Вскочили сидевшие у костра.

— Вот тварь… — со злостью крикнул Борода и, подойдя к напуганному, опешившему парню, крепко сдавил ему плечо своей сухой, точно железной, клешнею. — Дай-ка я тебя пощупаю, кто ты такой есть?

— …Ляти-ит! — завизжал парень и упал брюхом в канаву.

По дороге бежали, наклоняясь вперед, прохожие бойцы, прыгали через канаву, падали куда попало. Из-за лохматых, разметанных ветром крыш деревни вылетели, и, стуча пулеметами, пронеслись вдоль реки два легких серебристо-белых «мессера». Когда очнулись, подняли головы, губатого парня след простыл.

— Давайте, братки, от моста сматываться подальше, — сказал Борода. — Сейчас бомбить прилетят.

Пыльную бородку задрав к небу, он осматривал холодные и яркие просторы сощуренными глазами. В небе, после того, как пролетели «мессершмиты», все быстро успокоилось. Над полянами несло ветром, в котором мешались запахи грибов, прелой листвы, речной сырости, разрытой на берегах Ламы глины. Отдаваясь воздушным потокам, плыл вверху коршун, падая и взвиваясь снова.

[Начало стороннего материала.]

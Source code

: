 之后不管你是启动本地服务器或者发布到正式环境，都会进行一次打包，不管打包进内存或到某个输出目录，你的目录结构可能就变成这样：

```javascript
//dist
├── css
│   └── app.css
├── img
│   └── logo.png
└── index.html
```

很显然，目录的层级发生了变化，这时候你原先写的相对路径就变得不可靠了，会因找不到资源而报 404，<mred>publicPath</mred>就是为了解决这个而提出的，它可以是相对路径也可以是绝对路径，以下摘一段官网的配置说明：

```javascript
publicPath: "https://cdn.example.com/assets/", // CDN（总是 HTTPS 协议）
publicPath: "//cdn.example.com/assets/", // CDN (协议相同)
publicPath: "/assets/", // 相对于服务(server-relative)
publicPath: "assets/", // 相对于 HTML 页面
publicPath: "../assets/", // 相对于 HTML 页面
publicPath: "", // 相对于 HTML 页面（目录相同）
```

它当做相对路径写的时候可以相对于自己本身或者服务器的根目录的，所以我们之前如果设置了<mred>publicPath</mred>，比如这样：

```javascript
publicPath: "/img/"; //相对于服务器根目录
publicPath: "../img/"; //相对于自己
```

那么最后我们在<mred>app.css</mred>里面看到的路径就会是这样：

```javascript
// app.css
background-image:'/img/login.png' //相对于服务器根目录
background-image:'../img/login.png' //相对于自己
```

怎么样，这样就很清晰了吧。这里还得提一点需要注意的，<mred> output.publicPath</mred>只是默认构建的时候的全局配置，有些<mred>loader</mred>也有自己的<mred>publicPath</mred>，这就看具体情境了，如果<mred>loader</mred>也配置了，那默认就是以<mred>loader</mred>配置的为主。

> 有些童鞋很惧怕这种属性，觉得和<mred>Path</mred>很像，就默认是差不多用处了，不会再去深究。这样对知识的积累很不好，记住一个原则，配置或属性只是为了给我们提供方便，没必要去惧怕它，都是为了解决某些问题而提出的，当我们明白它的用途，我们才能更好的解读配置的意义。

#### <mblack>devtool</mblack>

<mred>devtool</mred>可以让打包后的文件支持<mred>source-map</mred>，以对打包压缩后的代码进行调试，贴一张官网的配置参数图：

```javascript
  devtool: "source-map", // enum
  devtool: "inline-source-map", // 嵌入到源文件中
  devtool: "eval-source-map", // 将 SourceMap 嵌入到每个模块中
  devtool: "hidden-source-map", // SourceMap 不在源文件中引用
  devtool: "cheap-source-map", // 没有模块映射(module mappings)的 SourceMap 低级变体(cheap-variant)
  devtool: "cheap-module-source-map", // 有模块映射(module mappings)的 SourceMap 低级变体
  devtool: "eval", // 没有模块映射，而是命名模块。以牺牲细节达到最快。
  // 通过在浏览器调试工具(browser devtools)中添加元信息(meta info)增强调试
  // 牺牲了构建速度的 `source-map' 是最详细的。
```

— Ты-б хоть щель себе вырыл, — покачал головой Борода, обращаясь ко мне и уходя. — Видишь, «мессеры» пролетели, разведчики. Окапывайся, если хочешь жить.

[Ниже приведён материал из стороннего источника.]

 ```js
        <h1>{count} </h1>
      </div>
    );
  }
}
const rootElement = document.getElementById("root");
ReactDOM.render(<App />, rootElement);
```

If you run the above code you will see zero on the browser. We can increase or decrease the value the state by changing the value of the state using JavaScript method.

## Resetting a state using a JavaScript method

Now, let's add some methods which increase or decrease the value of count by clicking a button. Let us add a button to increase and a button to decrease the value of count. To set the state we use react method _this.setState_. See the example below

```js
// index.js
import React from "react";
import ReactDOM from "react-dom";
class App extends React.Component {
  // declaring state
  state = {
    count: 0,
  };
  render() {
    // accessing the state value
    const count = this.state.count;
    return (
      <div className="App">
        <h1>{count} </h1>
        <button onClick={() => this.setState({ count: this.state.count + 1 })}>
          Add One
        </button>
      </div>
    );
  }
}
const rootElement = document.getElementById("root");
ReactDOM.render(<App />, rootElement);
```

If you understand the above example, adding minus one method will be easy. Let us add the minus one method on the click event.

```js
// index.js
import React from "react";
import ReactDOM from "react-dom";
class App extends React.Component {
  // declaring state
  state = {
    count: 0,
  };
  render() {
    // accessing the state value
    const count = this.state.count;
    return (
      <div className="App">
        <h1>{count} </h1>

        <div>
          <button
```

Короткий черенок лопатки, оглаженный моими руками за два месяца, проведенных в училище, легко и привычно лежал в руке. Отточенная кромка подрезала белые корешки трав, звякала о камешки. Дерн — на одну сторону, бруствером, а серый суглинок — на другую. Не прошло четверти часа, укрытие было готово. Стоя по грудь в прохладной и узкой щели, я посмотрел на синеву неба: она была девственно-недоступна.

— Ви-и-у-у-ви-и-иу-у… — послышалось прерывистое гудение самолетов.